Newsmaker: Tita Freeman, National Retail Federation

As big banks can attest, the National Retail Federation's new SVP of comms and public affairs is quickly establishing the organization as a major voice on the Hill.

Newsmaker: Tita Freeman, National Retail Federation

Tita Freeman didn't take long to make her mark at the National Retail Federation (NRF). Lured from the US Chamber of Commerce to head communications and public affairs, Freeman was in CEO Matt Shay's office after just two days pitching a campaign to settle a long battle with the financial industry over reform of debit card charges.

"Every time a debit card is swiped at a retail establishment, banks charge 44 cents on top of the price," she explains. "Studies show the actual cost is less than 12 cents. For some small retailers, it's their greatest expense."
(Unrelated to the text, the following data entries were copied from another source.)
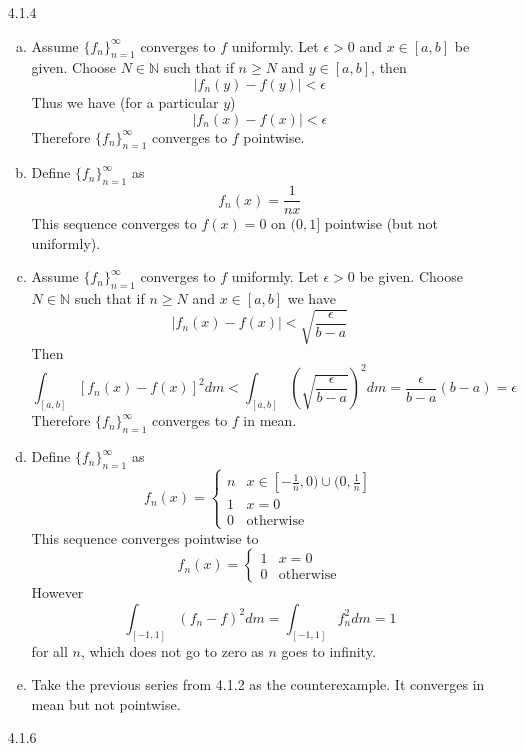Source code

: \documentclass[../../Solutions.tex]{subfiles}
\begin{document}
\begin{itemize}
	\item [4.1.4]
	\begin{enumerate}[(a)]
		\item Assume $\{f_n\}_{n=1}^\infty$ converges to $f$ uniformly.
			Let $\epsilon > 0$ and $x \in [a,b]$ be given.
			Choose $N \in \mathbb{N}$ such that if $n \geq N$ and $y \in [a,b]$, then
			$$ |f_n(y)-f(y)| < \epsilon $$
			Thus we have (for a particular $y$)
			$$ |f_n(x)-f(x)| < \epsilon $$
			Therefore $\{f_n\}_{n=1}^\infty$ converges to $f$ pointwise.
		\item Define $\{f_n\}_{n=1}^\infty$ as
			$$ f_n(x) = \frac{1}{nx} $$
			This sequence converges to $f(x) = 0$ on $(0,1]$ pointwise (but not uniformly).
		\item Assume $\{f_n\}_{n=1}^\infty$ converges to $f$ uniformly.
			Let $\epsilon > 0$ be given.
			Choose $N \in \mathbb{N}$ such that if $n \geq N$ and $x \in [a,b]$ we have
			$$ |f_n(x)-f(x)| < \sqrt{\frac{\epsilon}{b-a}} $$
			Then
			$$ \int_{[a,b]} [f_n(x)-f(x)]^2 dm < \int_{[a,b]} \left(\sqrt{\frac{\epsilon}{b-a}}\right)^2 dm = \frac{\epsilon}{b-a}(b-a) = \epsilon $$
			Therefore $\{f_n\}_{n=1}^\infty$ converges to $f$ in mean.
		\item Define $\{f_n\}_{n=1}^\infty$ as
			\begin{equation*}
				f_n(x) = \begin{cases}
					n & x \in [-\frac{1}{n},0)\cup(0,\frac{1}{n}] \\
					1 & x = 0 \\
					0 & \text{otherwise}
				\end{cases}
			\end{equation*}
			This sequence converges pointwise to
			\begin{equation*}
				f_n(x) = \begin{cases}
					1 & x = 0 \\
					0 & \text{otherwise}
				\end{cases}
			\end{equation*}
			However
			\begin{equation*}
				\int_{[-1,1]} (f_n-f)^2 dm = \int_{[-1,1]} f_n^2 dm = 1
			\end{equation*}
			for all $n$, which does not go to zero as $n$ goes to infinity.
		\item Take the previous series from 4.1.2 as the counterexample.
			It converges in mean but not pointwise.
	\end{enumerate}
	
	\item [4.1.6]
	

\end{itemize}
\end{document}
The Dodd-Frank financial reform bill landed in July last year. The bill and subsequent Durbin Amendment mandated the Federal Reserve Board to bring down debit-swipe fees to take effect at the end of July 2011, but the banking industry poured mil-lions of dollars into a campaign to delay the reform, which looked set to succeed. "Once delayed, it would never have taken effect," adds Freeman. "The political environment would not have allowed a new bill to be passed."

With the help of David French, the NRF's SVP of government relations, Freeman set out to fight the delay. She instigated a 60-day campaign that changed the debate from "big banks versus big-box retailers" to "big banks versus Main Street merchants."

Howard Opinsky, MD of corporate communications at JPMorgan Chase - part of the Electronic Payments Coalition - knew Freeman from his days at Powell Tate, as she was his client at the chamber and, previously, the Business Roundtable, an association comprised of CEOs of leading US companies.

"[The coalition] having success led the federation to Tita," he says. "They realized they weren't doing enough to compete."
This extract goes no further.